UniProt is a comprehensive, high-quality and freely accessible database of protein sequence and functional information, many entries being derived from genome sequencing projects. It contains a large amount of information about the biological function of proteins derived from the research literature.
The UniProt consortium comprises the European Bioinformatics Institute (EBI), the Swiss Institute of Bioinformatics (SIB), and the Protein Information Resource (PIR). EBI, located at the Wellcome Trust Genome Campus in Hinxton, UK, hosts a large resource of bioinformatics databases and services. SIB, located in Geneva, Switzerland, maintains the ExPASy (Expert Protein Analysis System) servers that are a central resource for proteomics tools and databases. PIR, hosted by the National Biomedical Research Foundation (NBRF) at the Georgetown University Medical Center in Washington, DC, USA, is heir to the oldest protein sequence database, Margaret Dayhoff's Atlas of Protein Sequence and Structure, first published in 1965. In 2002, EBI, SIB, and PIR joined forces as the UniProt consortium.
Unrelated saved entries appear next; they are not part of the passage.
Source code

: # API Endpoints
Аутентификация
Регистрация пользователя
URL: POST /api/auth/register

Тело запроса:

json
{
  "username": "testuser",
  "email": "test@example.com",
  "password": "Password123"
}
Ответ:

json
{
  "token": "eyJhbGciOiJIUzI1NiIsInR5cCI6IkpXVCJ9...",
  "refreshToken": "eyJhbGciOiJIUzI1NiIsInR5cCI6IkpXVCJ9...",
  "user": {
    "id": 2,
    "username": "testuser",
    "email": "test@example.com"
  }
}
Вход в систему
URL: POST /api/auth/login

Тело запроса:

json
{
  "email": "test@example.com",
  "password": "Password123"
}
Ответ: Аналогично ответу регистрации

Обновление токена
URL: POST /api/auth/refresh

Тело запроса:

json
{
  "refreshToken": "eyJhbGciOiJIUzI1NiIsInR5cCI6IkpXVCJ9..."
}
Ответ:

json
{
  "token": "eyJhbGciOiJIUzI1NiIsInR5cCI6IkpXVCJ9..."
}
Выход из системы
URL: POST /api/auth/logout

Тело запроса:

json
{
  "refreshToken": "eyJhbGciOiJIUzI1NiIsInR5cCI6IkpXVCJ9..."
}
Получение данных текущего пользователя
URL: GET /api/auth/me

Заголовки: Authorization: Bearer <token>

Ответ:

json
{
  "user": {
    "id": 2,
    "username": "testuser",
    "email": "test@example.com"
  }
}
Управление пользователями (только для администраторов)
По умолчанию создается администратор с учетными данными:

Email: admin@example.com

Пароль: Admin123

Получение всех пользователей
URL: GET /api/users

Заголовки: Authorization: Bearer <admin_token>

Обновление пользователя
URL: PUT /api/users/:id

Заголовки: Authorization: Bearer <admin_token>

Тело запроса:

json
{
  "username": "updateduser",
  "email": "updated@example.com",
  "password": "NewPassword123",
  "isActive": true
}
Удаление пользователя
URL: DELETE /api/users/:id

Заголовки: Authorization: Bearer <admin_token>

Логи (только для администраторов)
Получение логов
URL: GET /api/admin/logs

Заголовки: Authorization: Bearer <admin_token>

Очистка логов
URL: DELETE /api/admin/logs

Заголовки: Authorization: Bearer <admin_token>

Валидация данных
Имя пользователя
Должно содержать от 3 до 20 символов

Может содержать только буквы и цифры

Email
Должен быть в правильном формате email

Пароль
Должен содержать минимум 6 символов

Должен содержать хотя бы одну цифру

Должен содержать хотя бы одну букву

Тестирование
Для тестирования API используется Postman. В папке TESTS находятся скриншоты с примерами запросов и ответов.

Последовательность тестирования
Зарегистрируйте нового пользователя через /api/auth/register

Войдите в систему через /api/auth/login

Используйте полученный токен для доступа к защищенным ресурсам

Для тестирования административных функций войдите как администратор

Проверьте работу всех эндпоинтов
Each consortium member is heavily involved in protein database maintenance and annotation. Until recently, EBI and SIB together produced the Swiss-Prot and TrEMBL databases, while PIR produced the Protein Sequence Database (PIR-PSD). These databases coexisted with differing protein sequence coverage and annotation priorities.
Swiss-Prot was created in 1986 by Amos Bairoch during his PhD and developed by the Swiss Institute of Bioinformatics and subsequently developed by Rolf Apweiler at the European Bioinformatics Institute. Swiss-Prot aimed to provide reliable protein sequences associated with a high level of annotation (such as the description of the function of a protein, its domain structure, post-translational modifications, variants, etc.), a minimal level of redundancy and high level of integration with other databases. Recognizing that sequence data were being generated at a pace exceeding Swiss-Prot's ability to keep up, TrEMBL (Translated EMBL Nucleotide Sequence Data Library) was created to provide automated annotations for those proteins not in Swiss-Prot. Meanwhile, PIR maintained the PIR-PSD and related databases, including iProClass, a database of protein sequences and curated families.
The consortium members pooled their overlapping resources and expertise, and launched UniProt in December 2003.